D’autres atouts que les chevaux
Membre de l’Association suisse des amis des ânes, Dolores Telley tient toutefois à rappeler que ces animaux n’ont pas les mêmes capacités que leurs cousins chevalins. «On estime qu’ils peuvent porter au maximum 20% de leur poids. Ils restent donc avant tout destinés aux enfants.» Autre différence majeure: si l’âne est capable d’évoluer sur des terrains escarpés, son allure de prédilection demeure le pas. «Il ne possède pas l’endurance du cheval au trot et au galop», précise Dolores Telley.

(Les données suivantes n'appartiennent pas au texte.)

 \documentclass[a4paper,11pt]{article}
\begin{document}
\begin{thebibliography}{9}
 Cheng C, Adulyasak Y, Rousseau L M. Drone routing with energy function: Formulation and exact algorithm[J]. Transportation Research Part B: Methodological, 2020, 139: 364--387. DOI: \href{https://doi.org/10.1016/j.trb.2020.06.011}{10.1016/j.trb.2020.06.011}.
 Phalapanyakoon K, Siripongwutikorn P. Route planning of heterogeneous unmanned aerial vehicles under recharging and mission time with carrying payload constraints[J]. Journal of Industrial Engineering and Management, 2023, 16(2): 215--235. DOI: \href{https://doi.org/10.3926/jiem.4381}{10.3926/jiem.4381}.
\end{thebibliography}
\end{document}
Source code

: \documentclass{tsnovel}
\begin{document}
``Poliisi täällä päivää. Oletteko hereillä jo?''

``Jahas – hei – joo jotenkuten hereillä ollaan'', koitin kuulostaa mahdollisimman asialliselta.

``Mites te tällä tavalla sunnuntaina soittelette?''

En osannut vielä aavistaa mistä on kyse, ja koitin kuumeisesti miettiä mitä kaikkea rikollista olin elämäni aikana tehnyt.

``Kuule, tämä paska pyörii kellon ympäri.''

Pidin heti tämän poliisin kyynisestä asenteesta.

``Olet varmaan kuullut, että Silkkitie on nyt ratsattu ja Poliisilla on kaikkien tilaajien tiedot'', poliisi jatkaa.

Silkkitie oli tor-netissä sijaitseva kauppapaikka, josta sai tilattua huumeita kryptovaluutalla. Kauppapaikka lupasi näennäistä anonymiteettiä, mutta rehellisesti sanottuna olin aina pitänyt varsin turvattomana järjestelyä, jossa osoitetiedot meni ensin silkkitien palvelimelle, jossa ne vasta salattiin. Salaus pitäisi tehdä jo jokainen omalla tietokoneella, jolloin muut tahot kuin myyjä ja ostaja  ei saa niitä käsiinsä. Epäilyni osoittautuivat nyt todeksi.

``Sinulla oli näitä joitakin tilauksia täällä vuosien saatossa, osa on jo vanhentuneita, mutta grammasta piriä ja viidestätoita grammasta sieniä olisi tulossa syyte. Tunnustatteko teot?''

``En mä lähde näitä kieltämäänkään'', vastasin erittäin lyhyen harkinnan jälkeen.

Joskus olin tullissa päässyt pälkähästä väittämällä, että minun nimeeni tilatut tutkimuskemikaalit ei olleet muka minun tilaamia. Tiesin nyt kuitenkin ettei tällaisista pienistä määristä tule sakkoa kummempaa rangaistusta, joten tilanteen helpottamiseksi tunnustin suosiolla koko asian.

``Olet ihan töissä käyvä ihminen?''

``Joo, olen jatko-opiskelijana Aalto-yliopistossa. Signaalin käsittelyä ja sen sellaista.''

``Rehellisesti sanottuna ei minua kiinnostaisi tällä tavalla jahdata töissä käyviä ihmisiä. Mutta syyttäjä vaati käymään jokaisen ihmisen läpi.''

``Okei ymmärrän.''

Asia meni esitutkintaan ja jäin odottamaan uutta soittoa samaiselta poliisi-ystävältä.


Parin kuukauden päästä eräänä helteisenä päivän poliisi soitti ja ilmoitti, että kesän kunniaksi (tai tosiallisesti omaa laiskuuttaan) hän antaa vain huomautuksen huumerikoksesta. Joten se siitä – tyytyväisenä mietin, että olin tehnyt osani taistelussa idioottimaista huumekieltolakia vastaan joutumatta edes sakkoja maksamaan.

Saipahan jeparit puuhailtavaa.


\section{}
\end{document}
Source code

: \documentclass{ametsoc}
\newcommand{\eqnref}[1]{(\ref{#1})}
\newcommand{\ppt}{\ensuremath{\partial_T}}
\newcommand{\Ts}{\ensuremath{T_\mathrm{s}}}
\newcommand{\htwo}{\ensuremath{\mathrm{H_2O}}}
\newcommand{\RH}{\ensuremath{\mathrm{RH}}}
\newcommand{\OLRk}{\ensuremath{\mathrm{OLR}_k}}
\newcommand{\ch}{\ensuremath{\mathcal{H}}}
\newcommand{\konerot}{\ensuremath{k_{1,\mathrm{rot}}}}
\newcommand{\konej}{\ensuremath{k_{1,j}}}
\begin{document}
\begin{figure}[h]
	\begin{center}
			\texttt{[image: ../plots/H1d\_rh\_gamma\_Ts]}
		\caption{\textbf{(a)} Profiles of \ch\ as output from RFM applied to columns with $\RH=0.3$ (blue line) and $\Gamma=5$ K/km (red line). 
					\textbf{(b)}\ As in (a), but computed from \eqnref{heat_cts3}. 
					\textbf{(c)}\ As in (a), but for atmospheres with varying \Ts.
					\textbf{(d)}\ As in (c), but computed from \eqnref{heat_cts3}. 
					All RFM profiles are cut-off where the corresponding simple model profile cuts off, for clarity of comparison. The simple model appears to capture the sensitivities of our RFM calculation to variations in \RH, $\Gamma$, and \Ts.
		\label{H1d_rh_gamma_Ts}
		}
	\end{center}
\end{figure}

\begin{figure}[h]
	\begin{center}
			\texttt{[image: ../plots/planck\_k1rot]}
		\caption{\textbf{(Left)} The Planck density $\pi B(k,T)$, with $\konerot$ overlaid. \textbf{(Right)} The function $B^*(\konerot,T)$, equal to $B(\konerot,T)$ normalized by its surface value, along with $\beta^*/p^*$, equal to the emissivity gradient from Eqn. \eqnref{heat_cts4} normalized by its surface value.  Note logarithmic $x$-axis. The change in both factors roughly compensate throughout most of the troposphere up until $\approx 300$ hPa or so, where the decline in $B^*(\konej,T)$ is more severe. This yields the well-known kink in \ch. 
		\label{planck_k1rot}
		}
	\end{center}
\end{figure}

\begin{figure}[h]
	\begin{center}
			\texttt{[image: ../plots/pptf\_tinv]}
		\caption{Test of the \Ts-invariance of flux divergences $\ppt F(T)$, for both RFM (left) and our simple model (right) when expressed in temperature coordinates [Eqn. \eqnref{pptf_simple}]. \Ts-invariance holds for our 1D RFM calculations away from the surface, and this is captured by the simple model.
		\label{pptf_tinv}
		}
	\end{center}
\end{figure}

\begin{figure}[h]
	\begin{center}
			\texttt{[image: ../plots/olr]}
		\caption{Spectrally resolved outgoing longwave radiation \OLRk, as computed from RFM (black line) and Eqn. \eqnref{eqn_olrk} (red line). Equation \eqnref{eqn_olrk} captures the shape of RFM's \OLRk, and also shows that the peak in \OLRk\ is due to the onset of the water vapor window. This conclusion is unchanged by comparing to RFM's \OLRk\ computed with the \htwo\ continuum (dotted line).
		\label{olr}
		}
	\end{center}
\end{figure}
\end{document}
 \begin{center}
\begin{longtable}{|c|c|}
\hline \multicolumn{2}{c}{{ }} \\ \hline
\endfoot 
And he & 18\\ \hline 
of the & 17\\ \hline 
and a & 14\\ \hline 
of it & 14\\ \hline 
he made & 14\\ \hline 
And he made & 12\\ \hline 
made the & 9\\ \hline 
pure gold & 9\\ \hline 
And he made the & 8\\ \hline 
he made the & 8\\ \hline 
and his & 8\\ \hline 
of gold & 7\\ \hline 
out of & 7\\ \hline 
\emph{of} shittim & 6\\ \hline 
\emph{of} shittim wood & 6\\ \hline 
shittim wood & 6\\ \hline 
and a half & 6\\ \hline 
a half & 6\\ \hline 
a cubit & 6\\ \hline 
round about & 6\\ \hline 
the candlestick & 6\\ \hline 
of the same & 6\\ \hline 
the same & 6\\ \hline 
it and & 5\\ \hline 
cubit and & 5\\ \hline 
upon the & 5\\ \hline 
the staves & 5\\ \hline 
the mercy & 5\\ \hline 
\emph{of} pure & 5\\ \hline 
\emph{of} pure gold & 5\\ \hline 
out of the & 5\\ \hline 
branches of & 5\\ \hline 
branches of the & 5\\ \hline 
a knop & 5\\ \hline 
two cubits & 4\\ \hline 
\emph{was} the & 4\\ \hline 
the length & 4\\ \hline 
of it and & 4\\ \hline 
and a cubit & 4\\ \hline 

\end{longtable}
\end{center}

Passionné par ces équidés, Jacob Geiser les a côtoyés pendant plus de trente ans. Dans sa ferme de La Chaux-d’Abel (BE), aux portes des Franches-Montagnes, il a accueilli jusqu’à quarante-deux ânes, utilisés pour l’attelage et des balades dans la région. «Ces animaux souvent méconnus se révèlent très proches de l’homme», relève le septuagénaire, qui a aujourd’hui cessé son activité. «Ils sont très curieux et n’ont pas l’instinct de fuite des chevaux. Contrairement à ces derniers, les ânes ne tapent pas et mordent très rarement. Autant de qualités qui font d’eux des compagnons de voyage privilégiés.» Quand on le questionne sur leur réputation d’animaux têtus, Jacob Geiser répond qu’ils doivent ce trait de caractère à leur tempérament privilégiant la prudence. «Les ânes sont introvertis et ne montrent pas facilement leurs émotions, d’où leur tendance parfois à se braquer lorsqu’ils ont peur. Mais, contrairement à la croyance populaire, ils sont extrêmement intelligents, réfléchissent beaucoup avant d’exécuter une action. J’aime d’ailleurs répéter que si les humains fonctionnaient davantage comme des ânes, le monde se porterait bien mieux.»

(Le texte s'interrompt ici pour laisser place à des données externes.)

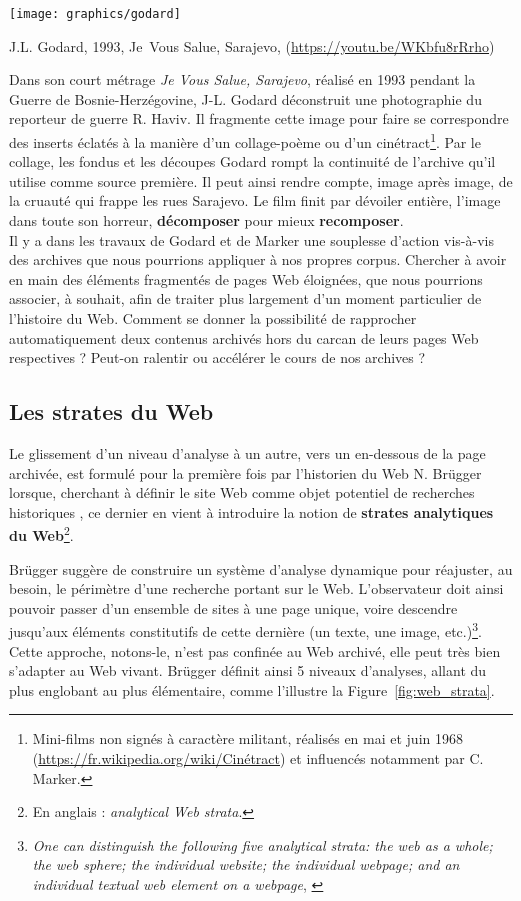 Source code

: \documentclass[symmetric,justified,marginals=raggedouter]{tufte-book}
\begin{document}
\begin{marginfigure}%
  \texttt{[image: graphics/godard]}
  \caption{J.L. Godard, 1993, Je~Vous Salue, Sarajevo, (\url{https://youtu.be/WKbfu8rRrho})}
  \label{fig:godard}
\end{marginfigure}

Dans son court métrage \textit{Je Vous Salue, Sarajevo}, réalisé en 1993 pendant la Guerre de Bosnie-Herzégovine, J-L. Godard déconstruit une photographie du reporteur de guerre R. Haviv. Il fragmente cette image pour faire se correspondre des inserts éclatés à la manière d'un collage-poème ou d'un cinétract\footnote{\RaggedOuter Mini-films non signés à caractère militant, réalisés en mai et juin 1968 (\url{https://fr.wikipedia.org/wiki/Cinétract}) et influencés notamment par C. Marker.}. Par le collage, les fondus et les découpes Godard rompt la continuité de l'archive qu'il utilise comme source première. Il peut ainsi rendre compte, image après image, de la cruauté qui frappe les rues Sarajevo. Le film finit par dévoiler entière, l'image dans toute son horreur, \textbf{décomposer} pour mieux \textbf{recomposer}.\\

\noindent Il y a dans les travaux de Godard et de Marker une souplesse d'action vis-à-vis des archives que nous pourrions appliquer à nos propres corpus. Chercher à avoir en main des éléments fragmentés de pages Web éloignées, que nous pourrions associer, à souhait, afin de traiter plus largement d'un moment particulier de l'histoire du Web. Comment se donner la possibilité de rapprocher automatiquement deux contenus archivés hors du carcan de leurs pages Web respectives ? Peut-on ralentir ou accélérer le cours de nos archives ? 

\subsection{Les strates du Web}

\noindent Le glissement d'un niveau d'analyse à un autre, vers un en-dessous de la page archivée, est formulé pour la première fois par l'historien du Web N. Brügger lorsque, cherchant à définir le site Web comme objet potentiel de recherches historiques \citep{brugger_website_2009}, ce dernier en vient à introduire la notion de \textbf{strates analytiques du Web}\footnote{\RaggedOuter En anglais : \textit{analytical Web strata}.}.

Brügger suggère de construire un système d'analyse dynamique pour réajuster, au besoin, le périmètre d'une recherche portant sur le Web. L'observateur doit ainsi pouvoir passer d'un ensemble de sites à une page unique, voire descendre jusqu'aux éléments constitutifs de cette dernière (un texte, une image, etc.)\footnote{\RaggedOuter \og\textit{One can distinguish the following five analytical strata: the web as a whole; the web sphere; the individual website; the individual webpage; and an individual textual web element on a webpage}\fg{}, \citep[p.10]{brugger_website_2009}}. 
Cette approche, notons-le, n'est pas confinée au Web archivé, elle peut très bien s'adapter au Web vivant. Brügger définit ainsi 5 niveaux d'analyses, allant du  plus englobant au plus élémentaire, comme l'illustre la Figure~\ref{fig:web_strata}.
\end{document}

+ D’infos www.dnd.bio et www.ane-aventure.ch

Texte(s): Aurélie Jaquet
Photo(s): Pierre-Yves Massot

Questions à...

Clara Ackermann, collaboratrice scientifique au Haras national suisse d’Agroscope, à Avenches (VD)

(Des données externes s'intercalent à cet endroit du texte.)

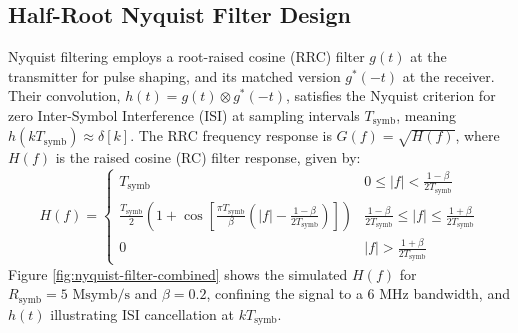 \documentclass[11pt]{article}
\begin{document}
	\subsection{Half-Root Nyquist Filter Design}
	Nyquist filtering employs a root-raised cosine (RRC) filter $g(t)$ at the transmitter for pulse shaping, and its matched version $g^*(-t)$ at the receiver. Their convolution, $h(t) = g(t) \otimes g^*(-t)$, satisfies the Nyquist criterion for zero Inter-Symbol Interference (ISI) at sampling intervals $T_{\text{symb}}$, meaning $h(kT_{\text{symb}}) \approx \delta[k]$. The RRC frequency response is $G(f) = \sqrt{H(f)}$, where $H(f)$ is the raised cosine (RC) filter response, given by:
	\begin{equation}
		H(f) = \begin{cases}
			T_{\text{symb}} & 0 \le |f| < \frac{1-\beta}{2T_{\text{symb}}} \\ 
			\frac{T_{\text{symb}}}{2} \left(1 + \cos\left[\frac{\pi T_{\text{symb}}}{\beta}\left(|f| - \frac{1-\beta}{2T_{\text{symb}}}\right)\right]\right) & \frac{1-\beta}{2T_{\text{symb}}} \le |f| \le \frac{1+\beta}{2T_{\text{symb}}} \\ 
			0 & |f| > \frac{1+\beta}{2T_{\text{symb}}}
		\end{cases}
	\end{equation}
	Figure \ref{fig:nyquist-filter-combined} shows the simulated $H(f)$ for $R_{\text{symb}} = 5 \text{ Msymb/s}$ and $\beta = 0.2$, confining the signal to a 6 MHz bandwidth, and $h(t)$ illustrating ISI cancellation at $kT_{\text{symb}}$.
	
\end{document}
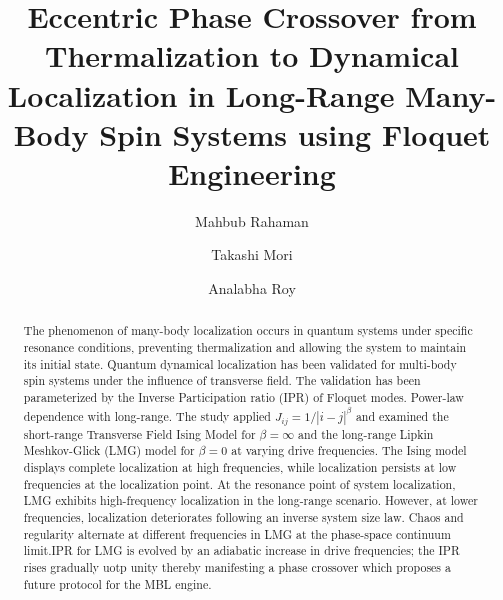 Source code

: \documentclass[%
reprint,
superscriptaddress,
amsmath,amssymb,
aps,
prb,
]{revtex4-2}
\begin{document}
	
	
	\title{Eccentric Phase Crossover from Thermalization to Dynamical Localization  in Long-Range Many-Body Spin Systems using Floquet Engineering}%
	
	\author{Mahbub Rahaman}
	\author{Takashi Mori}
	\author{Analabha Roy}
	
	\begin{abstract}
		The phenomenon of many-body localization occurs in quantum systems under specific resonance conditions, preventing thermalization and allowing the system to maintain its initial state. Quantum dynamical localization has been validated for multi-body spin systems under the influence of transverse field. The validation has been parameterized by the Inverse Participation ratio (IPR) of Floquet modes. Power-law dependence with long-range. The study applied $J_{ij} = 1/|i-j|^{\beta}$ and examined the short-range Transverse Field Ising Model for $\beta = \infty$ and the long-range Lipkin Meshkov-Glick (LMG) model for $\beta = 0$ at varying drive frequencies. The Ising model displays complete localization at high frequencies, while localization persists at low frequencies at the localization point. At the resonance point of system localization, LMG exhibits high-frequency localization in the long-range scenario. However, at lower frequencies, localization deteriorates following an inverse system size law. Chaos and regularity alternate at different frequencies in LMG at the phase-space continuum limit.IPR for LMG is evolved by an adiabatic increase in drive frequencies; the IPR rises gradually uotp unity  thereby manifesting a phase crossover which proposes a future protocol for the MBL engine.
		
	\end{abstract}
	
\end{document}
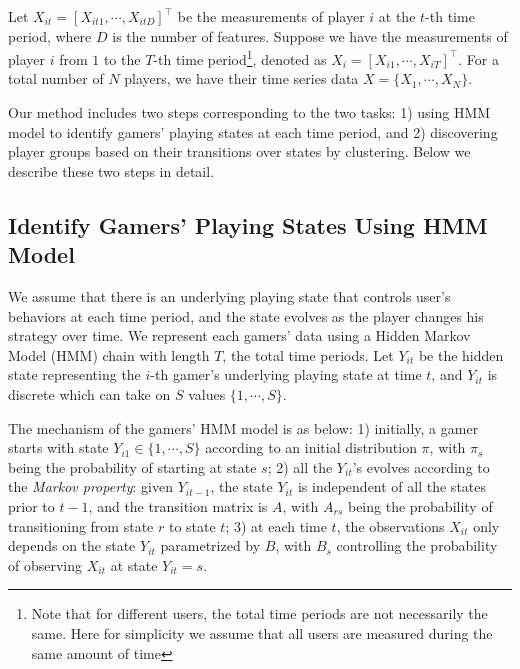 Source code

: Let $X_{it} = [X_{it1}, \cdots, X_{itD}]^\top$ be the measurements of player $i$ at the $t$-th time period, 
where $D$ is the number of features. Suppose we have the measurements of player $i$ from $1$ to the 
$T$-th time period\footnote{Note that for different users, the total time periods are not necessarily the same. 
Here for simplicity we assume that all users are measured during the same amount of time},
denoted as $X_{i} = [X_{i1}, \cdots, X_{iT}]^\top$. For a total number of $N$ players, we have their time series 
data $X = \{ X_1, \cdots, X_N \}$.

Our method includes two steps corresponding to the two tasks: 1) using HMM model to identify gamers' 
playing states at each time period, and 2) discovering player groups based on their transitions over states by clustering. 
Below we describe these two steps in detail.

\subsection{Identify Gamers' Playing States Using HMM Model}
We assume that there is an underlying playing state that controls
user’s behaviors at each time period, and the state evolves  as the player changes his strategy over
time. We represent each gamers' data using a Hidden Markov Model (HMM) \cite{hmm} chain with 
length $T$, the total time periods.  Let $Y_{it}$ be the hidden state representing 
the $i$-th gamer's underlying playing state at time $t$, and $Y_{it}$ is discrete which can take on $S$ values $\{1, \cdots, S\}$.


The mechanism of the gamers' HMM model is as below: 1) initially, a gamer starts with state 
$Y_{i1} \in \{1, \cdots, S\}$ according to an initial distribution $\pi$,  with $\pi_s$ being 
the probability of starting at state $s$; 2) all the $Y_{it}$'s  evolves according to the 
{\it Markov property}: given $Y_{i{t-1}}$, the state $Y_{it}$ is independent of all the 
states prior to $t-1$, and the transition matrix is $A$, with $A_{rs}$ being the probability of 
transitioning from state $r$ to state $t$; 3) at each time $t$, the observations $X_{it}$ only 
depends on the state $Y_{it}$ parametrized by $B$, with $B_s$ controlling the probability 
of observing $X_{it}$ at state $Y_{it} = s$.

Combien d’individus comporte la population d’ânes en Suisse?
Selon les chiffres de la Banque de données sur le trafic des animaux, le cheptel s’élevait à environ 11000 têtes en 2019, ce qui représente 10% de l’effectif total des équidés en Suisse. Il faut toutefois préciser que ce chiffre concerne la catégorie des ânes, mulets et bardots confondus. La taille du cheptel est stable depuis près d’une décennie. Nous pouvons aussi relever que notre pays importe chaque année 15% de sa population totale d’ânes, de mulets et de bardots.

Quelles sont les races les plus répandues?
Il est difficile de les citer avec précision, car les ânes sont la plupart du temps issus de croisements, et chaque propriétaire les inscrit un peu comme bon lui semble. On parle alors souvent d’âne commun. Mais les races les plus connues sont le grand noir du Berry, originaire du centre de la France, et l’âne normand.

Bye-bye Babalou!

S’il était un âne apprécié des Romands, c’était bien lui, Babalou, fidèle monture pendant dix-neuf ans de saint Nicolas lors de la traditionnelle fête organisée chaque premier samedi de décembre en ville de Fribourg. Né le 12 mars 1995 au Haras national d’Avenches (VD) d’une ânesse suisse et d’un mâle italien, la célèbre mascotte aux longues oreilles s’en est allée il y a quelques jours. À 25 ans, il faisait partie des rares ânes reproducteurs du Haras national. C’est Balou, âne des Pyrénées âgé de 9 ans, qui lui succédera lors des défilés de la Saint-Nicolas dans les rues de Fribourg.